Uno dei conti satellite è quello che riguarda il settore dei beni e servizi ambientali. A Federica Battellini e Ilaria Piscitelli, che hanno curato un report su questo argomento, abbiamo chiesto in primo luogo di cosa si tratta.

Il conto dei beni e servizi ambientali ha lo scopo di fornire una stima del valore di quanto viene prodotto per proteggere l’ambiente o per gestire le risorse naturali. Da una parte, quindi, comprende ciò che serve a misurare, prevenire, ridurre o riparare l’inquinamento e il degrado ambientale; dall’altra ciò che serve a salvaguardare le risorse naturali dall’esaurimento.

Parliamo del conto delle cosiddette ecoindustrie?
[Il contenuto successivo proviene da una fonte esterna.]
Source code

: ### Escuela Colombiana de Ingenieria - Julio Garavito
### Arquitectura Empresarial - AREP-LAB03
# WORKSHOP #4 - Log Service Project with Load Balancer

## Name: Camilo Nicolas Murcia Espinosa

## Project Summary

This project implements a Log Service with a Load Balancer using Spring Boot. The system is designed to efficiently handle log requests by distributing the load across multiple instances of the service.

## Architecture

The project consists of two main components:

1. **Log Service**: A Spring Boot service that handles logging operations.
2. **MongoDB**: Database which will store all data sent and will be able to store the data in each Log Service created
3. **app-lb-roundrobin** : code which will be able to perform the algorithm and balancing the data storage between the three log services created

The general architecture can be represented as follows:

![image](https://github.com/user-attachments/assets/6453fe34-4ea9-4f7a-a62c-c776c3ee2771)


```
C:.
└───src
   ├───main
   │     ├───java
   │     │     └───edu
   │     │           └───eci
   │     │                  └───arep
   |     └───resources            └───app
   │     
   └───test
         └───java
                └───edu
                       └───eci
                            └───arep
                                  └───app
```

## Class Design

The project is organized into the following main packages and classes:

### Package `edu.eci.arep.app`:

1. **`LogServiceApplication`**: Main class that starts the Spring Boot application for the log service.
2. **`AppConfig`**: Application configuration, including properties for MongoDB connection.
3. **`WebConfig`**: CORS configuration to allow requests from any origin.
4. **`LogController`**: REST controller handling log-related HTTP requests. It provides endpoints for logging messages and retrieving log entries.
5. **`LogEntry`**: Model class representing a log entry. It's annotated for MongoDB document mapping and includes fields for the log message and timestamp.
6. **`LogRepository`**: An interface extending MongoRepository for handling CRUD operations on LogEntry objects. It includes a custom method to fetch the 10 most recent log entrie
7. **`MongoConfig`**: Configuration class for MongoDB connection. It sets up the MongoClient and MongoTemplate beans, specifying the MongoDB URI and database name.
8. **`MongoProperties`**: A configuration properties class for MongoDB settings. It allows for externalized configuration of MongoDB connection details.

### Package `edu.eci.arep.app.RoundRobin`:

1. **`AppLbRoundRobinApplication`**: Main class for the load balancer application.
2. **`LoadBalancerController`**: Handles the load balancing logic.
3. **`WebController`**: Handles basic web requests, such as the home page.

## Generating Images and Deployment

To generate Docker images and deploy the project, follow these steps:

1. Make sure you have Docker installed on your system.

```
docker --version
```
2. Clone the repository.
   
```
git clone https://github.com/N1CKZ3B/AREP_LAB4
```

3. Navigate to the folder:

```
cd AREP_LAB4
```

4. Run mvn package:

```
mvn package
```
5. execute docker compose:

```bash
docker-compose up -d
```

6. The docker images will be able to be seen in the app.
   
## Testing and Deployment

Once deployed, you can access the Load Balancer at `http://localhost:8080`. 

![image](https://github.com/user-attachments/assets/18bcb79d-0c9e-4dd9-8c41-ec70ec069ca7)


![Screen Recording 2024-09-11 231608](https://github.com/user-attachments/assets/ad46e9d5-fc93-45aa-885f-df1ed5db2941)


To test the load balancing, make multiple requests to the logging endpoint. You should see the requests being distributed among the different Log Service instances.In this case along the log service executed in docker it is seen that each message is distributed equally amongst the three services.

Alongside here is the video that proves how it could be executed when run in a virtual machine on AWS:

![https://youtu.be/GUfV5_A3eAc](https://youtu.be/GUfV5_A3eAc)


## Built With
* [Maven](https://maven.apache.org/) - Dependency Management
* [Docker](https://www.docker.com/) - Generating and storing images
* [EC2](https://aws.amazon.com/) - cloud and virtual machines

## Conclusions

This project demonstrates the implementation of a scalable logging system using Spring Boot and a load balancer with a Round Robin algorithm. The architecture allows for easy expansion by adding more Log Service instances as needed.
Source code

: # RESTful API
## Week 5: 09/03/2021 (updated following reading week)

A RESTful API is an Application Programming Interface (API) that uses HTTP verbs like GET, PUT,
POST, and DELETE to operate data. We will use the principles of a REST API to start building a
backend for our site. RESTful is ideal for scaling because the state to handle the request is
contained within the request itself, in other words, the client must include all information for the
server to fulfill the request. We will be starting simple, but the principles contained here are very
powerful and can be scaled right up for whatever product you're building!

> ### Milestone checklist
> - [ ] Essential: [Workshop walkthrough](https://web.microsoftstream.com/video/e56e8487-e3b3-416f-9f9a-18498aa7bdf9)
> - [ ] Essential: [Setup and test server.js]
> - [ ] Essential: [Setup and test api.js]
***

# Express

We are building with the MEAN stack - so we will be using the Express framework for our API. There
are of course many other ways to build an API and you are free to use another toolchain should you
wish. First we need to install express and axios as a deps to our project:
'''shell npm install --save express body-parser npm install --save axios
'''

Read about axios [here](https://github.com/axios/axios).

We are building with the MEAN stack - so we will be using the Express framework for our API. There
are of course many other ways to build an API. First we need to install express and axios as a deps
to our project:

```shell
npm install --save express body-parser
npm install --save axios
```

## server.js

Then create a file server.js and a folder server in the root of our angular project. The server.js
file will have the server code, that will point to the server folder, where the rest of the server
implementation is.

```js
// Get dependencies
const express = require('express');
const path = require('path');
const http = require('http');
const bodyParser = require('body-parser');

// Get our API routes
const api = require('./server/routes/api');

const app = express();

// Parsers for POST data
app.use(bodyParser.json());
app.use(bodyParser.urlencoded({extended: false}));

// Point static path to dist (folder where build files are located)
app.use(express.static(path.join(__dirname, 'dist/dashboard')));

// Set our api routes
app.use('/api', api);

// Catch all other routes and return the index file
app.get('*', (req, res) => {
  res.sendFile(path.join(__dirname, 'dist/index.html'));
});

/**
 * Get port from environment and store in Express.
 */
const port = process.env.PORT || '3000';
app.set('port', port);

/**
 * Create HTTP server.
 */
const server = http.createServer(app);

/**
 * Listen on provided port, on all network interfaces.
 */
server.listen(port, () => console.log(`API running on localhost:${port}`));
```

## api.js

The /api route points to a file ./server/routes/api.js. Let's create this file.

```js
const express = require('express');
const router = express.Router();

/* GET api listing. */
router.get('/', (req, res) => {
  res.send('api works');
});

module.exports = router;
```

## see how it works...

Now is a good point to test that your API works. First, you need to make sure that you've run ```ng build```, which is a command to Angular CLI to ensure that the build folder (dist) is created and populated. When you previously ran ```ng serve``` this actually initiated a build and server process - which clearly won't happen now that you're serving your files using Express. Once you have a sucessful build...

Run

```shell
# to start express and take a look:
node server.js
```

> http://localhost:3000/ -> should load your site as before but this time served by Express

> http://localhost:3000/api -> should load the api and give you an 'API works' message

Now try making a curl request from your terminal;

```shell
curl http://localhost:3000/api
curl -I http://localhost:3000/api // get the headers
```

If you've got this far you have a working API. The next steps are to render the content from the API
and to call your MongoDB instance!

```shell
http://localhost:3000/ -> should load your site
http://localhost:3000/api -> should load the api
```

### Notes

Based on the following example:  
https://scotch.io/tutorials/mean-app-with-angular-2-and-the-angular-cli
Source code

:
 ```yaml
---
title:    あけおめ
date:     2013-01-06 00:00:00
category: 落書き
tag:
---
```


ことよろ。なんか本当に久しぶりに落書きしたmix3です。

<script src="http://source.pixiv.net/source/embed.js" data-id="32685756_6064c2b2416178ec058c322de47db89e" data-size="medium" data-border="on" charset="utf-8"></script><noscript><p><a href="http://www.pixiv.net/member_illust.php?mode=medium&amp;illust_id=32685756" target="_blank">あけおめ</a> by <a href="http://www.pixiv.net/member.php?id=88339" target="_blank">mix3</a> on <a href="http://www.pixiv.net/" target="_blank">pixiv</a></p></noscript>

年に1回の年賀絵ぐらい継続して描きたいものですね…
Il conto satellite viene anche detto delle ecoindustrie per semplificare, ma attenzione, il termine ecoindustrie è genericamente utilizzato per indicare un segmento produttivo rilevante per l’ambiente – non identifica un comparto specifico dell’economia –  e con il conto dei beni e servizi ambientali la statistica ufficiale definisce un proprio perimetro all’interno di questo insieme. C’è poi un’altra precisazione da fare: questo conto non serve a dare “patenti green” a un’impresa piuttosto che a un’altra perché la logica è quella di prodotto e non di impresa. L’obiettivo è misurare il valore di tutti i beni e servizi realizzati per soddisfare in maniera diretta finalità ambientali o il cui utilizzo persegue una finalità ambientale, indipendentemente da chi li produce.

E che cosa ci dicono i dati?

Che il settore dei beni e servizi ambientali venduti sul mercato ha contribuito, nel 2018, al 2,1 per cento del valore aggiunto complessivo dell’economia italiana e che questa quota è stabile per tutti gli anni disponibili (2014-2018). In termini poi di valore della produzione, l’incidenza del comparto oscilla tra il 2,3 e il 2,4 per cento, sempre con riferimento agli anni 2014-2018.

Protezione dell’ambiente e gestione delle risorse, quali sono le voci che “pesano” di più in questi due campi?

Nell’ambito della protezione dell’ambiente prevalgono i servizi e, fra questi, la gestione dei rifiuti; la gestione delle risorse invece è caratterizzata dalla produzione di beni “puliti”, in particolare energia, gas e calore da fonti rinnovabili.

E l’agricoltura “green” ha un ruolo?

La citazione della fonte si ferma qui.